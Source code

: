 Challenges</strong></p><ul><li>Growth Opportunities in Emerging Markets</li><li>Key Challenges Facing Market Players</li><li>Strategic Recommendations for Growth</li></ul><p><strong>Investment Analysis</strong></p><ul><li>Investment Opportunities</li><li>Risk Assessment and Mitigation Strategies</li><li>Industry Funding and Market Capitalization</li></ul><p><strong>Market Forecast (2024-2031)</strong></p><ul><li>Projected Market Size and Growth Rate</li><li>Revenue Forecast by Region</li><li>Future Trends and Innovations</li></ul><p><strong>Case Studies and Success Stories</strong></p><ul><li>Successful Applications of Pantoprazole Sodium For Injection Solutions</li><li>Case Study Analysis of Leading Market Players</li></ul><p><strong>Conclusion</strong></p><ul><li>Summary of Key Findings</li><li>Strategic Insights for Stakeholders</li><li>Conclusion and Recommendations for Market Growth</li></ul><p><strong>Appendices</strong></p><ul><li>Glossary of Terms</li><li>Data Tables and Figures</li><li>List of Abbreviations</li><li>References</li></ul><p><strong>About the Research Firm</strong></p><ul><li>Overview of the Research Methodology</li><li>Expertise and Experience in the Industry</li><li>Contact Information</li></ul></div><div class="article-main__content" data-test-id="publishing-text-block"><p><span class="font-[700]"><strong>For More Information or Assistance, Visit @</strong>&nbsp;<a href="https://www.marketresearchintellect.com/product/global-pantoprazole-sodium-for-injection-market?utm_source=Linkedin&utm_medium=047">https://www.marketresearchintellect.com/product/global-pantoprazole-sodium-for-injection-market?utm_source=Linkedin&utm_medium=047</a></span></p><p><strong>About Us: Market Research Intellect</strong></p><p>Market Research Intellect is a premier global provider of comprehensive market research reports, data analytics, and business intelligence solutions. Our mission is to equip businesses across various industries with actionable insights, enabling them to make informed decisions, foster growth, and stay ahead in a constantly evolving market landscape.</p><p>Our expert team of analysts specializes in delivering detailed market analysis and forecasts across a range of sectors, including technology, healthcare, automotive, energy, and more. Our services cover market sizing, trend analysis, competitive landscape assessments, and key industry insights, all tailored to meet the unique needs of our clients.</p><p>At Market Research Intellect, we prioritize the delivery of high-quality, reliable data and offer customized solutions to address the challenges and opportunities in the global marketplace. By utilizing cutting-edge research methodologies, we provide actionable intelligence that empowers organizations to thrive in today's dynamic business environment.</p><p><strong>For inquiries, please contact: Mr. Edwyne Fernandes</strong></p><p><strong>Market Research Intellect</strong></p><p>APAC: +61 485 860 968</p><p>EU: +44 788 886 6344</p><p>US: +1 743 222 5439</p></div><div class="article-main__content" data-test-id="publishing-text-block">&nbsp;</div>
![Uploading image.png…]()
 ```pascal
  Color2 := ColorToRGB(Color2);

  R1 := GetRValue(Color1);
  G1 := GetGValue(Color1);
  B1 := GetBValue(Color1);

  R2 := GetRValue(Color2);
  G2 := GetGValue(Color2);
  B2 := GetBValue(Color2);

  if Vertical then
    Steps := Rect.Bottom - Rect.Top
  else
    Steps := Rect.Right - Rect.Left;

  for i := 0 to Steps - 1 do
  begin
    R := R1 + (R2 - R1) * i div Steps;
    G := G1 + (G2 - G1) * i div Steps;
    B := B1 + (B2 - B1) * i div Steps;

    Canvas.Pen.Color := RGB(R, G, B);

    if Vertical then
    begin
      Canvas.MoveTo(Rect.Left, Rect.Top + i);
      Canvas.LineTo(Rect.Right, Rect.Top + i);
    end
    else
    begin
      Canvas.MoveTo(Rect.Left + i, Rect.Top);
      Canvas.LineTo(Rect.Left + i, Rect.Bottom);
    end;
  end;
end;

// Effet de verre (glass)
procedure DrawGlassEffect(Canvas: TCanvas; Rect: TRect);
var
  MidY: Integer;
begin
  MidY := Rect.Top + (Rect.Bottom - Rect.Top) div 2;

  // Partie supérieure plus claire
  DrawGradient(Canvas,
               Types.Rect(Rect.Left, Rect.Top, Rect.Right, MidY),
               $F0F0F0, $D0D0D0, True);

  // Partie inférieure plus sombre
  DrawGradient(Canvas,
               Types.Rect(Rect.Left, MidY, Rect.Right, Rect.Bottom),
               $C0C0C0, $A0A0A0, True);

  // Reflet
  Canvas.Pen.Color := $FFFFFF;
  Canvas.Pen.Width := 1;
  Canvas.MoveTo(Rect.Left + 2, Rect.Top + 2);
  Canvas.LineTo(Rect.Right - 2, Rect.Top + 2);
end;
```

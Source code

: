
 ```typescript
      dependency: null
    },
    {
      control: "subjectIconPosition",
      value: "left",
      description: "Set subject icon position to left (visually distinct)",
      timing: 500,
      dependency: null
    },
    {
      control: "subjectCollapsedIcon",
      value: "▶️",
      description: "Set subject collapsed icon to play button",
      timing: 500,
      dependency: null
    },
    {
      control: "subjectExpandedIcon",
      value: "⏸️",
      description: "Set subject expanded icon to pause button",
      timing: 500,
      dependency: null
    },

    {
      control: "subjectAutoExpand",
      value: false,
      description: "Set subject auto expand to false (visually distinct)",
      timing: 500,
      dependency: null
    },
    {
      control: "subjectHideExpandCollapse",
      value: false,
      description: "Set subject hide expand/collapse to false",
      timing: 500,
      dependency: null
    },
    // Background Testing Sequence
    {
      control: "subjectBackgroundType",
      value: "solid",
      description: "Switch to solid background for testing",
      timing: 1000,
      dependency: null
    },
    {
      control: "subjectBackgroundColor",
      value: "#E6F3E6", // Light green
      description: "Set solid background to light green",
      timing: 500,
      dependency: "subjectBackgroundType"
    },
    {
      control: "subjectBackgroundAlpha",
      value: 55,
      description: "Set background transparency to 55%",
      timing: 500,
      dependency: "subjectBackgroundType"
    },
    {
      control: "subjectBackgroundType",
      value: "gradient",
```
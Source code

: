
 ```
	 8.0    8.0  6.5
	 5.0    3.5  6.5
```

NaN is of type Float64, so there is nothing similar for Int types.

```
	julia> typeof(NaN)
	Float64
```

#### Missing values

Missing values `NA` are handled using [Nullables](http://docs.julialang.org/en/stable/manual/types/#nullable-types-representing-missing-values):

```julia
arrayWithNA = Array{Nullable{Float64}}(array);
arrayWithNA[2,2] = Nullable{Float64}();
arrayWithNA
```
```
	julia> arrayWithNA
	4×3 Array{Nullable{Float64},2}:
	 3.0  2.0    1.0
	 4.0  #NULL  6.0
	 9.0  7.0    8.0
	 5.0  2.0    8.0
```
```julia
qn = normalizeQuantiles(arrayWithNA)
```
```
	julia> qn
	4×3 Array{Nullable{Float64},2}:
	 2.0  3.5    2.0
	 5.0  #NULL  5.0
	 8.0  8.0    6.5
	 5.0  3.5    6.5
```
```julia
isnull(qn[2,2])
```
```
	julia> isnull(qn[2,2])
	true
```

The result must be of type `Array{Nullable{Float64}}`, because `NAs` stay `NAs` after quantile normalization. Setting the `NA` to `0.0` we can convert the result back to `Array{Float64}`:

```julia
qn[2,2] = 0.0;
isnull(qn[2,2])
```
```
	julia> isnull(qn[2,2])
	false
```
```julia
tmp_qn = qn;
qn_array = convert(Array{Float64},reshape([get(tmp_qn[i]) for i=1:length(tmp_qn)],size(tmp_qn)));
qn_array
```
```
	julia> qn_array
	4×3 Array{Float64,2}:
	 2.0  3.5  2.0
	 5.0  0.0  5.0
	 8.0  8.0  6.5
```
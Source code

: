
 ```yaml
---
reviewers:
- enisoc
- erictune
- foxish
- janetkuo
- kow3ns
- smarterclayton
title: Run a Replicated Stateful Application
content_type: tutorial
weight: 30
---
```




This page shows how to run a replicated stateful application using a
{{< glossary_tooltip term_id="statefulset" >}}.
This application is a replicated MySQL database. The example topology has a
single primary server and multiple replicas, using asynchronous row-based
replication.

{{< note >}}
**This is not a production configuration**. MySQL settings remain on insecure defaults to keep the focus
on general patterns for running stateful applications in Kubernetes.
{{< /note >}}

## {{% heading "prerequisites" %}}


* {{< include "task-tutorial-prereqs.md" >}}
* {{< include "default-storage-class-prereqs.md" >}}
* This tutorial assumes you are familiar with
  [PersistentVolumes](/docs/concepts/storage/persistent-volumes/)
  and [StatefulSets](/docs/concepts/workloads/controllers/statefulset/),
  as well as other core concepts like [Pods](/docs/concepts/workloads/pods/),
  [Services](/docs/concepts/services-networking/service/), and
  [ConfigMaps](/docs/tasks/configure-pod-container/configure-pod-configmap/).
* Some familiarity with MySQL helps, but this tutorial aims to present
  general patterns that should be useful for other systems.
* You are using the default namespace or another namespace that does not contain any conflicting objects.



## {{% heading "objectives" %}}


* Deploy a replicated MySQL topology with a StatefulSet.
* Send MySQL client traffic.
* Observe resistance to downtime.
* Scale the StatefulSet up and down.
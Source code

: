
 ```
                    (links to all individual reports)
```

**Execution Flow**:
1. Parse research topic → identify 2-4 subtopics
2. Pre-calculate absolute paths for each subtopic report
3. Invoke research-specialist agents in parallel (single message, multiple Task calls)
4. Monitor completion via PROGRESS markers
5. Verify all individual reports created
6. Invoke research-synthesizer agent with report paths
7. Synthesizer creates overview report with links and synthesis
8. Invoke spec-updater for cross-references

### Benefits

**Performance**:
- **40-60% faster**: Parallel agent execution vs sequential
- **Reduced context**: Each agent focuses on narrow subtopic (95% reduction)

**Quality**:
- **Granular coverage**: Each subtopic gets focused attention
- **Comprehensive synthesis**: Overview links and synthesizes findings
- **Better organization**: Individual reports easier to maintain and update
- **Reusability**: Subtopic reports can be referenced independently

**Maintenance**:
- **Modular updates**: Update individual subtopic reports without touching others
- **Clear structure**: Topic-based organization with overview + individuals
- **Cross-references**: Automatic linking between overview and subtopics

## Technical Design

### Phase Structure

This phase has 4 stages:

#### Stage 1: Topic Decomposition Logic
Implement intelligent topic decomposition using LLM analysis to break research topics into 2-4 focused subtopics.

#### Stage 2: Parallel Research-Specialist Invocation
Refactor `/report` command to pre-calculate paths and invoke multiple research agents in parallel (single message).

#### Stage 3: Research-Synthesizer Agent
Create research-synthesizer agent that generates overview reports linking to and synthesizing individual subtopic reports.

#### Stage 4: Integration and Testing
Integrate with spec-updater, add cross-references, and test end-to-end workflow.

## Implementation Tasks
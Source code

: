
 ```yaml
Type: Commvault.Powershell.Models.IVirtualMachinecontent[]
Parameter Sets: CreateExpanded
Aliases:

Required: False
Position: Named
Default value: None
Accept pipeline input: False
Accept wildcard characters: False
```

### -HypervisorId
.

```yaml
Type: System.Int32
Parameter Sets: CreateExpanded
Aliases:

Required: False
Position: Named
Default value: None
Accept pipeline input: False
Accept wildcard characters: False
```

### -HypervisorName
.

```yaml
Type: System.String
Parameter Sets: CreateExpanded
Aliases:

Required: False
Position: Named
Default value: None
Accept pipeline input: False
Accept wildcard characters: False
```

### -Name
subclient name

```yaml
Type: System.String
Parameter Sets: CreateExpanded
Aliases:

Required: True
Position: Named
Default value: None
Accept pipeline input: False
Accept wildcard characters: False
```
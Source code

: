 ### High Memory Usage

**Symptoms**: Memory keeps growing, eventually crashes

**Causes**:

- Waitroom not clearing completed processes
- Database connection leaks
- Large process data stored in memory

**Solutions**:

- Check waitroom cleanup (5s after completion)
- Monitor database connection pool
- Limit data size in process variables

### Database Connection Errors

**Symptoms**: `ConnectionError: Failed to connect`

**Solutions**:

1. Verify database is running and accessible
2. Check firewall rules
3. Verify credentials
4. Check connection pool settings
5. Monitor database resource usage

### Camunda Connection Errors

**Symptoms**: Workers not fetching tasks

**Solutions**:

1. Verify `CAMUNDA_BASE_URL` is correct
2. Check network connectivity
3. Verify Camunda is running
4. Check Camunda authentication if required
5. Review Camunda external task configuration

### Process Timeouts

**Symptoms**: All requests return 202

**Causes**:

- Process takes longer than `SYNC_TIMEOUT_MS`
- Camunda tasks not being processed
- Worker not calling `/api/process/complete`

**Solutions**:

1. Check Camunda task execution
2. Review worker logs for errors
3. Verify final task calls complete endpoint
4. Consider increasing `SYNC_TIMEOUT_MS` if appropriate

_ _ _ _ _ _ _

— What you are asked to do —
Copy exactly the line containing "1. Check Camunda task execution" and every line after it, ending with the last line of the records above.

— Exercise answer —
1. Check Camunda task execution
2. Review worker logs for errors
3. Verify final task calls complete endpoint
4. Consider increasing `SYNC_TIMEOUT_MS` if appropriate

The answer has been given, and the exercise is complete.